Take a picture of a textbook page and instantly get summaries, analyses, videos, flashcards and annotations.
I’ve been playing with this new app this morning. It’s … interesting and has caused me to stop and think.
And to think… I had months (if not years) of instruction time at elementary, middle, high school, and college levels training me to summarize, analyze, annotate and make flashcards.
Remember SQ3R? I certainly do.
- Read (R1)
- Recite (R2)
- Review (R3)
We had entire classes and tests on “study skills.” Barf. If anything, SQ3R etc made me detest reading textbooks at an early age even more than I already did (which is why I rarely if ever used them as a middle school teacher). Granted, reading and processing a college textbook is much different than reading for pleasure (which is probably one of the reasons why I became a Religion major and find escape from textbooks).
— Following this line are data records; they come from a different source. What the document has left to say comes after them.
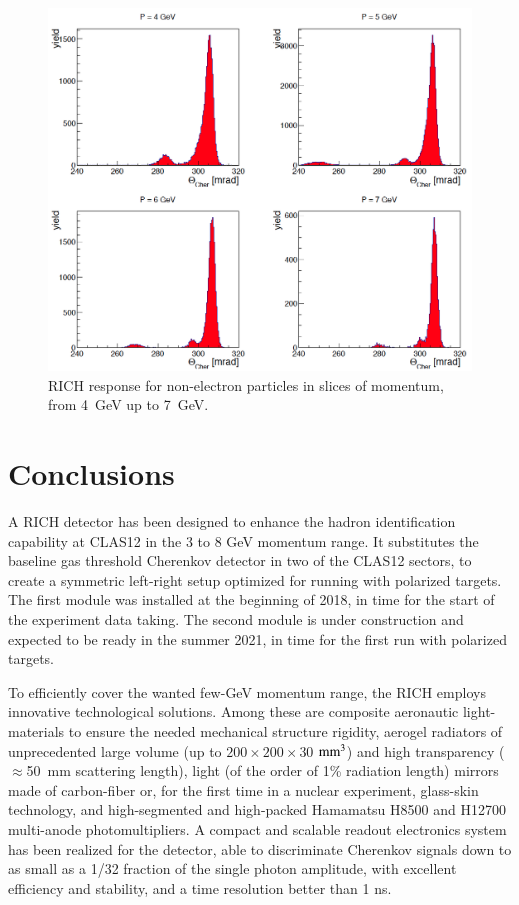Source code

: \documentclass[5p,times,twocolumn]{elsarticle}
\begin{document}
\begin{figure}[t]
\begin{center}
\includegraphics[width=1.0\columnwidth]{Pslices.png}
\end{center}
\caption{RICH response for non-electron particles in slices of momentum, from 4~GeV up to 7~GeV.}
\label{Fig:CHhad2}
\end{figure}

\section{Conclusions}

A RICH detector has been designed to enhance the hadron identification capability 
at CLAS12 in the 3 to 8 GeV momentum range. It substitutes the baseline gas threshold Cherenkov detector 
in two of the CLAS12 sectors, to create a symmetric left-right setup 
optimized for running with polarized targets. The first module was
installed at the beginning of 2018, in time for the start of the experiment data 
taking. The second module is under construction and expected to be ready in 
the summer 2021, in time for the first run with polarized targets.

To efficiently cover the wanted few-GeV momentum range, the RICH employs 
innovative technological solutions. Among these are composite 
aeronautic light-materials to ensure the needed mechanical structure rigidity, 
aerogel radiators of unprecedented large volume (up to $200 \times 200 \times 30$ $\rm mm^3$) 
and high transparency ($\approx$50~mm scattering length), light 
(of the order of 1\% radiation length) mirrors made of carbon-fiber or, for
the first time in a nuclear experiment, glass-skin technology, and
high-segmented and high-packed Hamamatsu H8500 and H12700 multi-anode photomultipliers.
A compact and scalable readout electronics system has been realized for 
the detector, able to discriminate Cherenkov signals down to as small as a 1/32 fraction
of the single photon amplitude, with excellent efficiency and stability,
and a time resolution better than 1 ns.
\end{document}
Here’s an example of Summize’s “Bias Analysis” from a page I randomly took from The Practice of Adaptive Leadership:
It doesn’t get all the words right, but come on… that’s pretty interesting when you consider anyone can do that from their iPhone. This is from the “Concept Analysis” feature, which basically gives you the rundown of a page’s main concepts for review:
There’s also an automatic flashcard builder or you can snap your own essays and do quick grammar checks. You see where I’m going.
We thought desktops would revolutionize the classroom when I was a kid in the 80’s. Then it was CD-ROMs and laptops in the 90’s. Then it was personal digital assistants in the 00’s. Now we realize that the mobile revolution is the real instigator for substantive technological impact in education.
Mobile is just the beginning as we venture into an augmented / virtual reality world where information will, literally, be on our retinas in the blink of an eye (no fingertips needed this time).
It pains me to consider that concepts and skills such as spelling, punctuation, state capitols, multiplication tables, cursive writing (well, not really that one), lines of Shakespeare etc may not be required to be stored in our brains in the near future … if now. Or perhaps even the larger concepts of knowing how to look at a page of a textbook, get out your various colored highlighters, and go to work summarizing and finding the “main ideas” aren’t requirements for “successful” reading and processing.
Sure, they’re good things to know… but so were knowing star charts, how to hunt skin squirrels, and morse code at one time (not that all three aren’t still very valuable in certain circumstances).
Does this make post-millennials (or whatever we are going to call them) any more “lazy” than the Baby Boomers? I don’t think so. I know plenty of Baby Boomers who decry having to carry a mobile phone yet learn to love FaceTiming their family after a few weeks of doing so.
The older I get, the more I realize that conceptions of required understandings, skills, concepts etc are all in constant flux. Perhaps we benefited someway in the 20th century U.S. by having a rather sturdy monoculture that gave us a clear “common core” roadmap of things that every person of good standing should know and know how to do.
But I’ll take this evolving 21st century realization that normative culture isn’t the best path for the education of our children. Perhaps technological tools can help us rise above the barriers that very real socio-economic barriers of schools and home circumstances that previously segmented our society from the outset and didn’t give many kids the opportunity to “be all that they can be.”
By the way, the Founder of Summize is 18.